Global rates continued to fall overnight, with the 10 year US Treasury yield hitting its lowest level since late-2017; US equities were flat-to-slightly lower; USD is generally stronger for a second night running

Global rates continued to fall overnight, with the 10 year US Treasury yield hitting its lowest level since late-2017; US equities were flat-to-slightly lower; USD is generally stronger for a second night running

Global rates continued to fall overnight, with the 10 year US Treasury yield hitting its lowest level since late-2017 and German bunds pushing further into negative territory.  Lingering US-China trade tensions weighed on rates, while US equities were flat-to-slightly lower.  The USD is generally stronger for a second night running.  Ahead today is the RBNZ’s FSR and the ANZ Business Survey. 

The major market mover overnight is US rates, where Treasury yields have fallen sharply across the curve.  The 10 year Treasury yield is down 6bps to 2.26% - its lowest level since October 2017 – while the 2 and 30 year rates are 4bps and 5bps lower respectively.  The closely followed 3m10y yield curve has inverted to -9bps although, owing to growing market expectations of Fed cuts later this year and next, the 2y10y yield curve remains in positive territory. 

The fall in US rates have been partially attributed to Trump’s comments on Monday night, when the US cash market was closed for Memorial Day, that he was “not ready to make a deal with China”.  We’d be a little suspicious of that explanation, given that Treasury bond futures exhibited little movement at the time of those comments and moves in US equity indices were reasonably modest overnight, although it’s clear the broader US-China trade tensions continue to weigh on market sentiment and global rates.  The moves in rates overnight probably reflect the growing market consensus that the Fed will shift to a dovish outlook in the coming meetings, investors positioning for that outcome, and some spill over from the falls in German and core European bond yields.  The 2 year Treasury note auction overnight was also strong, with bonds issued 1bp through prevailing mid-market yields at the time. 

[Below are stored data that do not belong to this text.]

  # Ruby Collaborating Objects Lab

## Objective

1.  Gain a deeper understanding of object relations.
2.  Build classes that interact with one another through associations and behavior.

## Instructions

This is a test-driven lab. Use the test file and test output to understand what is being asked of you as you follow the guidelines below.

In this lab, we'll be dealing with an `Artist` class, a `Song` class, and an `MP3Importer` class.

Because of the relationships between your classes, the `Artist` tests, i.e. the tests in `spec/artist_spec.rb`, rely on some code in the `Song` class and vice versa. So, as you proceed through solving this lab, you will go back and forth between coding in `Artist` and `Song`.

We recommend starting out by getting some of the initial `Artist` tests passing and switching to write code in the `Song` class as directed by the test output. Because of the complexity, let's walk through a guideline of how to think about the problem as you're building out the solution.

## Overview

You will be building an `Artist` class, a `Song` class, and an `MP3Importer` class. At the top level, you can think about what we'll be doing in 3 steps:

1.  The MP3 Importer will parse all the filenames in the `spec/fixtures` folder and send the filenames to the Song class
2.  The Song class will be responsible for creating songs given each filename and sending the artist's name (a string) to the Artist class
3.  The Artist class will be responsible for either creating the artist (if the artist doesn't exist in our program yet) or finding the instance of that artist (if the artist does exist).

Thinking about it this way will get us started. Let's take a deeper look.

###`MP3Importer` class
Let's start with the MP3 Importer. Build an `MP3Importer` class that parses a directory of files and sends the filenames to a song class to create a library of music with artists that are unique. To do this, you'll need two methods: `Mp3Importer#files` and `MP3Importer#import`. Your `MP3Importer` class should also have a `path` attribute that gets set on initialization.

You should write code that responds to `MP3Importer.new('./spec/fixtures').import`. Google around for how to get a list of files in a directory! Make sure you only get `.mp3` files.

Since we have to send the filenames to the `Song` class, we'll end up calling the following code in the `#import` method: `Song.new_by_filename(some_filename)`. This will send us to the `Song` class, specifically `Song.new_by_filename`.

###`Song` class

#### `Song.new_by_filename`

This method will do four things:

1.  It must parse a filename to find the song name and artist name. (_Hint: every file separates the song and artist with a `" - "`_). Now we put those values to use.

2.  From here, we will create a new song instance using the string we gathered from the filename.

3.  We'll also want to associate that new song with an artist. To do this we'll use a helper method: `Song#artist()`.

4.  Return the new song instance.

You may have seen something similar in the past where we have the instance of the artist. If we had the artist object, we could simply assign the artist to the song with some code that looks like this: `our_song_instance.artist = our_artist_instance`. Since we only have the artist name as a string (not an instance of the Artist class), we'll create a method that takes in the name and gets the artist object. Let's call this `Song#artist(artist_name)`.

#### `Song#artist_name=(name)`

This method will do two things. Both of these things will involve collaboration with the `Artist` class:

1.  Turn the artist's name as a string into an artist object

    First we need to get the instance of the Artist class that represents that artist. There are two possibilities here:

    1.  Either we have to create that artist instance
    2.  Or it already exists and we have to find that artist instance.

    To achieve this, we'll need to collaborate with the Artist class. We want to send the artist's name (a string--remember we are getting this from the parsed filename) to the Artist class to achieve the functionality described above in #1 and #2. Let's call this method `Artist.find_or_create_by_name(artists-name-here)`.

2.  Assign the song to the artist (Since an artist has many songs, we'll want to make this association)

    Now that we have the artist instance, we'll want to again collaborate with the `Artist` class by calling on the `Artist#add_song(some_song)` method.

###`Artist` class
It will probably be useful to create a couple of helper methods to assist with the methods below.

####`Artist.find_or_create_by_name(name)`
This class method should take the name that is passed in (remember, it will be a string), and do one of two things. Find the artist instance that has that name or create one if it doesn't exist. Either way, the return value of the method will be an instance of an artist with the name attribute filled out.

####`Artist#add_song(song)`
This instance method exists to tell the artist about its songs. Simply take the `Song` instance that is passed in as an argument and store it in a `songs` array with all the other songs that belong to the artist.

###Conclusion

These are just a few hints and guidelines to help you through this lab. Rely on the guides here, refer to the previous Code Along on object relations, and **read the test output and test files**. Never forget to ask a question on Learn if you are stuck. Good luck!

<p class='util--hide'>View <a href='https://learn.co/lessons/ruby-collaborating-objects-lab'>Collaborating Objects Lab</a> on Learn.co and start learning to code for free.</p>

Meanwhile, the 10 year German bund fell 2bps to -0.16%, its lowest level since mid-2016, and within close proximity of its all-time low.  Italian yields continued to move higher amidst increased nervousness of a stand-off between Italy and the European Commission over the Italian budget, with the 2 year yield rising 5bps.  EU Commissioner Moscovici said he wasn’t in favour of sanctions on Italy, although that’s likely to depend on the Italian coalition government taking steps to address issues with the Budget, something Italian Deputy Prime Minister Salvini has forcefully pushed back on. 

Certainly, economic data wasn’t the catalyst for lower rates, with the Conference Board US consumer confidence index rising by more than expected, to near its highest level since 2000.  Consumers’ expectations of the present situation and the future both rose, while the so-called labour market differential (the difference between those reporting jobs as “plentiful” and “hard to get”) reached a fresh high for the cycle, suggestive of further falls in the unemployment rate ahead.  European confidence data was also better than expected, albeit it remains well off the highs reached at the end of 2017. 

There hasn’t been much fresh news on the trade front.  The editor of China’s Global Times, who is perceived to be close to the Chinese government, tweeted that "based on what I know, China is seriously considering restricting rare earth exports to the US. China may also take other countermeasures in the future."  So all the talk at present is around escalation in the trade conflict rather than compromise.  US equity markets are flat-to-slightly lower overnight (S&P500 -0.3%, NASDAQ flat), following falls of around 0.5% among European bourses. 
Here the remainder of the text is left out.